I bet they smell good, tho!


----------



## Salty dog (Mar 4, 2013)

Yes. 24 4x10 raised beds.


----------



## Lefty (Mar 4, 2013)

Nice! 

Has anyone heard of dog hair deterring deer from eating your bulbs, etc? I was told it works, but have no need to try it since I live in suburbia.


----------



## Salty dog (Mar 4, 2013)

Don't get me started on Monsanto. And yes, they do sue farmers, if they don't plant all of their seed or return it. And there's the ever popular soy bean that's resistant to weed killer. Yum. 

Wisconsin produces the most soy beans in the country. (Hello Kikoman) There's soy bean fields down the street and when the crop dusters come in I hide.

P.S. Better than corn, cops can hide in the corn.


----------



## Salty dog (Mar 4, 2013)

Lefty said:


> Nice!
> 
> Has anyone heard of dog hair deterring deer from eating your bulbs, etc? I was told it works, but have no need to try it since I live in suburbia.



Doubt it. My biggest struggle is with critters. At any one time I have 3 dogs and a cat that prowls. I'd shoot the bastages but I have a rule about that kind of thing. (mice, rats, coyotes and cockroaches are the exception)

I guess I should have said people to.


----------



## Duckfat (Mar 4, 2013)

Wow nice Gardens Mkmk and Salty.

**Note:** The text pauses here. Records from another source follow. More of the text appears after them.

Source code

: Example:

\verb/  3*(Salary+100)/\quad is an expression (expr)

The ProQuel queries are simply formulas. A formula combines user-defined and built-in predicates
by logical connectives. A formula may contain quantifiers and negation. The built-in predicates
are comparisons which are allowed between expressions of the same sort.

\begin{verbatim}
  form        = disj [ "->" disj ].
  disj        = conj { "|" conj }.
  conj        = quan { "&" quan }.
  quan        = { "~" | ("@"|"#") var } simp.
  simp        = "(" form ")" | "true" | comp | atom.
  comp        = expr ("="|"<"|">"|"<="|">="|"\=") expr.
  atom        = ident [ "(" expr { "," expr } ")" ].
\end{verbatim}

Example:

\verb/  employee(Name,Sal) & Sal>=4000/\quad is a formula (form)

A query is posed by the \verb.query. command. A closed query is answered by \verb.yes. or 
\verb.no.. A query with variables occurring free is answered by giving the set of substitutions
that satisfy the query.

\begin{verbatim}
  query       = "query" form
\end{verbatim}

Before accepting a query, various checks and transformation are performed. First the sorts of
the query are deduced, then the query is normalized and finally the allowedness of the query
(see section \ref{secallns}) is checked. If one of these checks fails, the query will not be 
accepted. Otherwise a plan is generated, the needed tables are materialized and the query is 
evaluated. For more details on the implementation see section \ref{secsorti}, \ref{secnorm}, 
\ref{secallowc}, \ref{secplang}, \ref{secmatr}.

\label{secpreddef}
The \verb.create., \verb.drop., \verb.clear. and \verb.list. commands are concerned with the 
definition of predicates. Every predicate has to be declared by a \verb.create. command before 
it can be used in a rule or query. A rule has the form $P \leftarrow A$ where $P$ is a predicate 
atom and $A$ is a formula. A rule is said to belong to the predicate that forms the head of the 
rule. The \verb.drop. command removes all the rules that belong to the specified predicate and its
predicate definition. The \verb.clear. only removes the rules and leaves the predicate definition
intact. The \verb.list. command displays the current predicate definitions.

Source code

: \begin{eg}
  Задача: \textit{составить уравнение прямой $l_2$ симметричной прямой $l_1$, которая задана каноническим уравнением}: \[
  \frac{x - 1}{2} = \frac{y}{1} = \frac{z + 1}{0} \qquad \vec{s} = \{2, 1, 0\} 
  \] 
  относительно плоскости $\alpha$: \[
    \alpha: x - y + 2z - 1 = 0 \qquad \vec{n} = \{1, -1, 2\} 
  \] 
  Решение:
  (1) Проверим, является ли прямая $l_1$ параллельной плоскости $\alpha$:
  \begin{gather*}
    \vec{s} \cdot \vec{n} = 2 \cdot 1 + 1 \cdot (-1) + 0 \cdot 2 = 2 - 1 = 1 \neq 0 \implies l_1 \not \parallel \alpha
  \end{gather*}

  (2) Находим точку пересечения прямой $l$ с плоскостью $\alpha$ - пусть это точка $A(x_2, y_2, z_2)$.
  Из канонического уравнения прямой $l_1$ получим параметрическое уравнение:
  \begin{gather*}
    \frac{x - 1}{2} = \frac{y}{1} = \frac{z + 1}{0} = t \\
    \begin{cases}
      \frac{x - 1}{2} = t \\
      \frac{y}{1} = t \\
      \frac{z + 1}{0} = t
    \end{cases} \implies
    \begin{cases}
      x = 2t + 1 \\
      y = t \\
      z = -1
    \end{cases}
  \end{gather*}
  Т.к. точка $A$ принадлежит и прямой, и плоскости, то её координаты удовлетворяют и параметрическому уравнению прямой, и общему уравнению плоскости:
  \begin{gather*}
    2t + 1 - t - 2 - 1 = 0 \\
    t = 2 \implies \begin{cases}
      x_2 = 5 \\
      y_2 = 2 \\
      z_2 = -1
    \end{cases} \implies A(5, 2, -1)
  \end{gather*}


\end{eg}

I wish I had that much room in my back yard. Last year I started growing Jalapenos and pickling them. Super easy to grow and they take very little space. Most of the gardens I planted I was trying to attract deer not keep them away!


----------



## Salty dog (Mar 4, 2013)

Mine's not so pretty. If I had more time I'd like to spruce it up and show it off to the customers.


----------



## TheNewMexican (Mar 4, 2013)

We grow quite a few vegetables, namely cucumbers, onions, carrots, beets, green beans, hot peppers / chiles (around 10 varieties) and tomatoes. We planted some fruit trees 3 years ago and they are doing well! Got about half a bushel of apricots, a few buckets of figs and a couple of pears.

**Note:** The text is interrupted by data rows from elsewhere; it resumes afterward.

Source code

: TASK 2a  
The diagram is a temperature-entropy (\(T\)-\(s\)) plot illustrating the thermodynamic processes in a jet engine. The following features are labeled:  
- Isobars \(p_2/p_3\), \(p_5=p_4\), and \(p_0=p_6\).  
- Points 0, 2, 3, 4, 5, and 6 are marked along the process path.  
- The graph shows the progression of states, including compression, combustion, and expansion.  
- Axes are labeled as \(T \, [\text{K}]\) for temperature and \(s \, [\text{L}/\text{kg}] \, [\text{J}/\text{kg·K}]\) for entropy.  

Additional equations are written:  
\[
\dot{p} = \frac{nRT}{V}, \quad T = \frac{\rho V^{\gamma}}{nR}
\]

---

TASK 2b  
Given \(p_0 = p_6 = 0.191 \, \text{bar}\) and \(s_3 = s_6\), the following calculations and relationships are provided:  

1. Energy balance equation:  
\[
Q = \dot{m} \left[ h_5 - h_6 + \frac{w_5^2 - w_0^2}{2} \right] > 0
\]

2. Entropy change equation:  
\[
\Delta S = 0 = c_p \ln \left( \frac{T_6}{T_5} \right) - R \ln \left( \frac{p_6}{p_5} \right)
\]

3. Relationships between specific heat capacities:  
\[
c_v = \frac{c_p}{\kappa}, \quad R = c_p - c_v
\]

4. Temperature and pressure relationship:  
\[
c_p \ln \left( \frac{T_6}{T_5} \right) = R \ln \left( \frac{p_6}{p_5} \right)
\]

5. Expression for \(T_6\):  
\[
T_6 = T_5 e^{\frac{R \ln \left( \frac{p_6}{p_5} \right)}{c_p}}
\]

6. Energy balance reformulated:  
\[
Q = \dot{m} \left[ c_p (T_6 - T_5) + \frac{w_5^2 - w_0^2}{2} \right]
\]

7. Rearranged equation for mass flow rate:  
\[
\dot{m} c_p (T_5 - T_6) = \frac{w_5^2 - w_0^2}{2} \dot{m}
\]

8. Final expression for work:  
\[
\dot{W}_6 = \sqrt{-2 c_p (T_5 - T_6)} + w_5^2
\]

I agree with those who have posted before, gardening keeps a person grounded.:eyebrow:



Vegetables and green tomatoes









Figs









Baby Carrots









We even grow a few baby turtles / desert tortoises. Just kidding, they came with the place.......









Saludes,

The New Mexican


----------



## eshua (Mar 4, 2013)

Lots **** to rip out,but this was the first year. 

Before it was all covered in ****** buck thorn. Now to do more raised beds, but even dirt is expensive on a cooks salary.

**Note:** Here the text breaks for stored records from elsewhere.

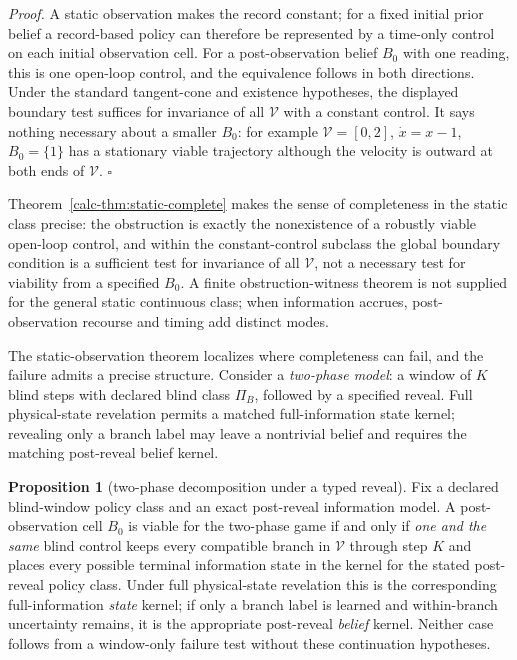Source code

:\documentclass[10pt,twocolumn]{article}
\theoremstyle{definition}
\newtheorem{proposition}{Proposition}
\begin{document}
\emph{Proof.} A static observation makes the record constant;
for a fixed initial prior belief a record-based policy can therefore be
represented by a time-only control on each initial observation cell.
For a post-observation belief \(B_0\) with one reading, this is one
open-loop control, and the equivalence follows in both directions.
Under the standard tangent-cone and existence hypotheses, the displayed
boundary test suffices for invariance of all \(\mathcal V\) with a
constant control. It says nothing necessary about a smaller \(B_0\):
for example \(\mathcal V=[0,2]\), \(\dot x=x-1\),
\(B_0=\{1\}\) has a stationary viable trajectory although the
velocity is outward at both ends of \(\mathcal V\). \hfill\(\square\)

Theorem~\ref{calc-thm:static-complete} makes the sense of completeness in the static class precise: the obstruction is exactly the nonexistence of a robustly viable open-loop control, and within the constant-control subclass the global boundary condition is a sufficient test for invariance of all \(\mathcal V\), not a necessary test for viability from a specified \(B_0\). A finite obstruction-witness theorem is not supplied for the general static continuous class; when information accrues, post-observation recourse and timing add distinct modes.

\medskip
The static-observation theorem localizes where completeness can fail, and the failure
admits a precise structure. Consider a \emph{two-phase model}: a window of \(K\) blind steps with declared blind class \(\Pi_B\), followed by a specified reveal. Full physical-state revelation permits a matched full-information state kernel; revealing only a branch label may leave a nontrivial belief and requires the matching post-reveal belief kernel.

\begin{proposition}[two-phase decomposition under a typed reveal]\label{calc-prop:decomposition}
Fix a declared blind-window policy class and an exact post-reveal information model. A post-observation cell \(B_0\) is viable for the two-phase game if and only if \emph{one and the same} blind control keeps every compatible branch in \(\mathcal V\) through step \(K\) and places every possible terminal information state in the kernel for the stated post-reveal policy class. Under full physical-state revelation this is the corresponding full-information \emph{state} kernel; if only a branch label is learned and within-branch uncertainty remains, it is the appropriate post-reveal \emph{belief} kernel. Neither case follows from a window-only failure test without these continuation hypotheses.
\end{proposition}
\end{document}
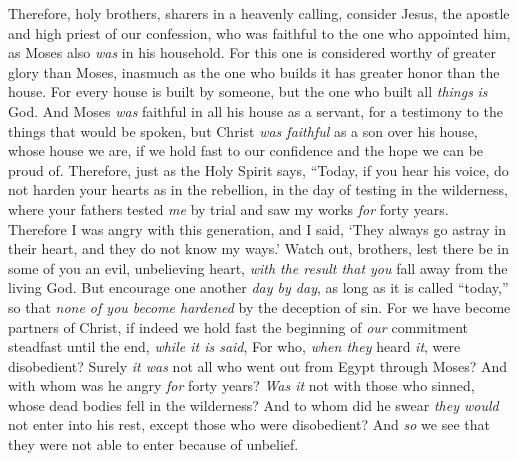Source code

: \begin{biblechapter} %
 Therefore, holy brothers, sharers in a heavenly calling, consider Jesus, the apostle and high priest of our confession,
\verse who was faithful to the one who appointed him, as Moses also \textit{was} in his household.
\verse For this one is considered worthy of greater glory than Moses, inasmuch as the one who builds it has greater honor than the house.
\verse For every house is built by someone, but the one who built all \textit{things} \textit{is} God.
\verse And Moses \textit{was} faithful in all his house as a servant, for a testimony to the things that would be spoken,
\verse but Christ \textit{was faithful} as a son over his house, whose house we are, if we hold fast to our confidence and the hope we can be proud of.
 Therefore, just as the Holy Spirit says,
\verse “Today, if you hear his voice,
\verse do not harden your hearts as in the rebellion, 
in the day of testing in the wilderness,
\verse where your fathers tested \textit{me} by trial 
and saw my works
\verse \textit{for} forty years. 
Therefore I was angry with this generation, 
and I said, ‘They always go astray in their heart, 
and they do not know my ways.’
\verse Watch out, brothers, lest there be in some of you an evil, unbelieving heart, \textit{with the result that you} fall away from the living God.
\verse But encourage one another \textit{day by day}, as long as it is called “today,” so that \textit{none of you become hardened} by the deception of sin.
\verse For we have become partners of Christ, if indeed we hold fast the beginning of \textit{our} commitment steadfast until the end,
\verse \textit{while it is said},
\verse For who, \textit{when they} heard \textit{it}, were disobedient? Surely \textit{it was} not all who went out from Egypt through Moses?
\verse And with whom was he angry \textit{for} forty years? \textit{Was it} not with those who sinned, whose dead bodies fell in the wilderness?
\verse And to whom did he swear \textit{they would} not enter into his rest, except those who were disobedient?
\verse And \textit{so} we see that they were not able to enter because of unbelief.
\end{biblechapter}

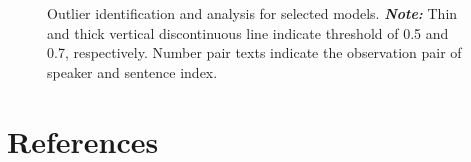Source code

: \documentclass[
  authoryear,
  preprint,
  1p]{elsarticle}
\begin{document}
\label{cell-fig-rq3-model-outliers}
\begin{figure}[H]


\caption{\label{fig-rq3-model-outliers}Outlier identification and
analysis for selected models. \textbf{\emph{Note:}} Thin and thick
vertical discontinuous line indicate threshold of 0.5 and 0.7,
respectively. Number pair texts indicate the observation pair of speaker
and sentence index.}

\end{figure}%

\newpage{}

\section*{References}\label{references}

\renewcommand{\bibsection}{}

\end{document}
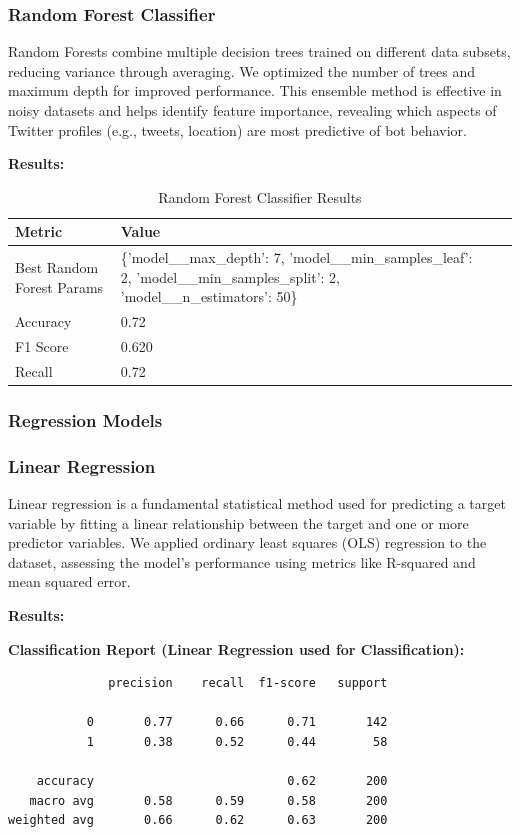 \documentclass[a4paper,11pt]{article}
\begin{document}
\subsubsection*{Random Forest Classifier}
Random Forests combine multiple decision trees trained on different data subsets, reducing variance through averaging. We optimized the number of trees and maximum depth for improved performance. This ensemble method is effective in noisy datasets and helps identify feature importance, revealing which aspects of Twitter profiles (e.g., tweets, location) are most predictive of bot behavior.

\textbf{Results:}
\begin{table}[h]
    \centering
    \begin{tabular}{|l|l|l|l|}
        \hline
        \textbf{Metric} & \textbf{Value} \\
        \hline
        Best Random Forest Params & \{'model\_\_max\_depth': 7, 'model\_\_min\_samples\_leaf': 2, 'model\_\_min\_samples\_split': 2, 'model\_\_n\_estimators': 50\} \\
        Accuracy & 0.72 \\
        F1 Score & 0.620 \\
        Recall & 0.72 \\
        \hline
    \end{tabular}
    \caption{Random Forest Classifier Results}
\end{table}


\subsubsection*{Regression Models}

\subsubsection*{Linear Regression}
Linear regression is a fundamental statistical method used for predicting a target variable by fitting a linear relationship between the target and one or more predictor variables. We applied ordinary least squares (OLS) regression to the dataset, assessing the model's performance using metrics like R-squared and mean squared error.

\textbf{Results:}

\textbf{Classification Report (Linear Regression used for Classification):}
\begin{verbatim}
              precision    recall  f1-score   support

           0       0.77      0.66      0.71       142
           1       0.38      0.52      0.44        58

    accuracy                           0.62       200
   macro avg       0.58      0.59      0.58       200
weighted avg       0.66      0.62      0.63       200
\end{verbatim}
\end{document}
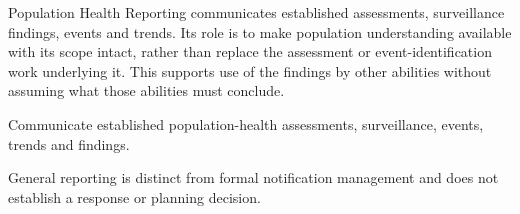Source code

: Population Health Reporting communicates established assessments, surveillance findings, events and trends. Its role is to make population understanding available with its scope intact, rather than replace the assessment or event-identification work underlying it. This supports use of the findings by other abilities without assuming what those abilities must conclude.



Communicate established population-health assessments, surveillance, events, trends and findings.



General reporting is distinct from formal notification management and does not establish a response or planning decision.


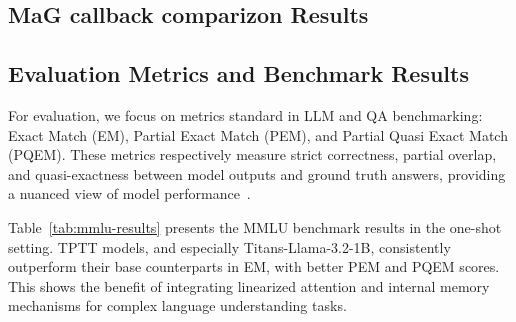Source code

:\documentclass[10pt,a4paper]{article}
\begin{document}


\subsection{MaG callback comparizon Results}



\subsection{Evaluation Metrics and Benchmark Results}

For evaluation, we focus on metrics standard in LLM and QA benchmarking: Exact Match (EM), Partial Exact Match (PEM), and Partial Quasi Exact Match (PQEM). These metrics respectively measure strict correctness, partial overlap, and quasi-exactness between model outputs and ground truth answers, providing a nuanced view of model performance~\cite{hendrycks2020measuring}.

Table~\ref{tab:mmlu-results} presents the MMLU benchmark results in the one-shot setting. TPTT models, and especially Titans-Llama-3.2-1B, consistently outperform their base counterparts in EM, with better PEM and PQEM scores. This shows the benefit of integrating linearized attention and internal memory mechanisms for complex language understanding tasks.
\end{document}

I have the 30x40 community garden across the street as well because the city forgot they have no water source, so I take care of it.


----------



## eshua (Mar 4, 2013)

After everything starts to die off I get a fall run of red mustard mizuna and spinach.


----------



## Salty dog (Mar 4, 2013)

nice sweater.


----------



## eshua (Mar 4, 2013)

Looks better in a muscle shirt than I do.


----------



## Dream Burls (Mar 4, 2013)

Lefty said:


> Nice!
> 
> Has anyone heard of dog hair deterring deer from eating your bulbs, etc? I was told it works, but have no need to try it since I live in suburbia.



Before we put up our fencing we trying just about everything including different animal urines. Never tried dog hair though. I can tell you that when deer are hungry enough nothing will deter them and they'll eat just about anything.


----------



## franzb69 (Mar 4, 2013)

nice to see more people posting. great lookin gardens. am so jealous. the soil in my garden is just dead. been trying to build it up for years. no success yet.


----------



## Salty dog (Mar 5, 2013)

That's a problem I have. Been composting for a couple years trying to build up the soil. It's an organic garden. Currently we're limited in what we can plant. Not such a big deal since we hooked up with the organic farmer down the road. (And the pig farm is just down the road from there. Being in the sticks has it's advantages.)


----------



## franzb69 (Mar 5, 2013)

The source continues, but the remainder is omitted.